Another ASA member, Harvard astronomer Owen Gingerich, was also mentioned as recognizing the wider implications of science. The USA's investment of billions of research dollars is, according to Owen, "not because we want Teflon frying pans or better golf clubs." Owen concurs with those who find that the "astonishing coincidences" in origins of life studies discount accidentalist conclusions. Gingerich is identified as an evangelical Christian who believes that religion has its place in addressing the "basic wonder and desire to know where we stand in the universe."

Discounting the extent to which religious conclusions can be drawn from science per se is Eugenie Scott of the National Center for Science Education. Her view is that seeing God in the universe's complexity goes beyond the data; to use astronomical observations to talk about God, she says, is done as human beings, not scientists. Gingerich notes too that religious tenets cannot be "proven" by science, quoting Galileo: "The Bible tells us how to go to heaven, not how the heavens go."

Paul R. Gross, co-author of the recently published Higher Superstition: The Academic Left and its Quarrels with Science (Johns Hopkins U. Press), sees abuses when science and religion are joined into a whole. For example, "metaphor miners" use partial or poor understandings of science to form conclusions having nothing to do with science. Gross does not think that linking science to a new value system is the answer, but rather, recommends teaching scientists how to clearly explain science to avoid misinterpretation and improve science education, he said.

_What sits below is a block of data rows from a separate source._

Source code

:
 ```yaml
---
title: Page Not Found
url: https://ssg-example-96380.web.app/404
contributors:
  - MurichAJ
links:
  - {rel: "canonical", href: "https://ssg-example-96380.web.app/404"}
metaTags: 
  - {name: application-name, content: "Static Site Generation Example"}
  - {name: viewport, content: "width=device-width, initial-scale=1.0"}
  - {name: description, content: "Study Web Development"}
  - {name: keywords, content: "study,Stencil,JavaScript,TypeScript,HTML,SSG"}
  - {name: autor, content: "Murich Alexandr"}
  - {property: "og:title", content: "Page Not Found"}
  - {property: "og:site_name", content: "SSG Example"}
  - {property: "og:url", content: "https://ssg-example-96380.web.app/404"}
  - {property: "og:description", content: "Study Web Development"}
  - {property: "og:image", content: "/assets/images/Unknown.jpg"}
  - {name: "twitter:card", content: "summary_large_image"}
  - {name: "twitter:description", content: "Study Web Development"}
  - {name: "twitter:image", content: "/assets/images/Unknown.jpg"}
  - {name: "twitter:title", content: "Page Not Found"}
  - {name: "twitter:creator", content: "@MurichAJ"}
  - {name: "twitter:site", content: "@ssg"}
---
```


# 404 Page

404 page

Scott agrees: "You do a disservice to science if you try to expand it to provide a philosophical center for existence." Incidentally, the ASA resolution ("A Voice for Evolution As Science") also agrees, calling for greater care among science teachers not to stretch "the term evolution beyond its range of scientific usefulness," thus promoting "the establishment of evolutionary naturalism." Douglas B. Cameron

ASAers Skeptical

In the early 1970s, Walter R. Hearn gave a talk in Portland, Oregon on "Science and Pseudo-Science," giving examples of various incredible claims made in the name of science. With commitments to both science and Christianity, ASAers are also often aware of outlandish assertions which qualify as pseudo-religion. Michael Epstein of Mt. Airy, MD has been involved with various groups such as the National Capital Area Skeptics. Usually, "skeptic" brings to mind those skeptical of Christianity, but Mike clarifies this popular assumption in an article he wrote, "The Skeptical Perspective," published in the Journal of Scientific Exploration (Vol. 7, No. 3; 1993) of the Society for Scientific Exploration, a scientific society dedicated to the study of anomalous phenomena.

Mike opens the article by saying that "I don't have to tell the readers of JSE that the term `skeptic' has become a derogatory label," noting that even among skeptics there are extreme positions, and that "Skepticism has long been labeled as `anti-religion,' perhaps because for most of the last two millennia, truths about every facet of life were defined by religious authority." Later, Mike cites Hearn and the ASA:

Walter Hearn, long-time editor of the newsletter of the American Scientific Affiliation (an organization of scientists of Christian belief) has pointed out that just as atheists sometimes make a pseudoreligion out of scientism, some Christians see scientific skepticism as an enemy of faith. However, gullibility should not be considered a measure of spirituality (Hearn, 1992). Those who are scientifically literate realize that what skeptics have tried to lay to rest is not a biblical but a medieval view of the world ó which for many centuries was taken to be the biblical view (Hearn, 1980).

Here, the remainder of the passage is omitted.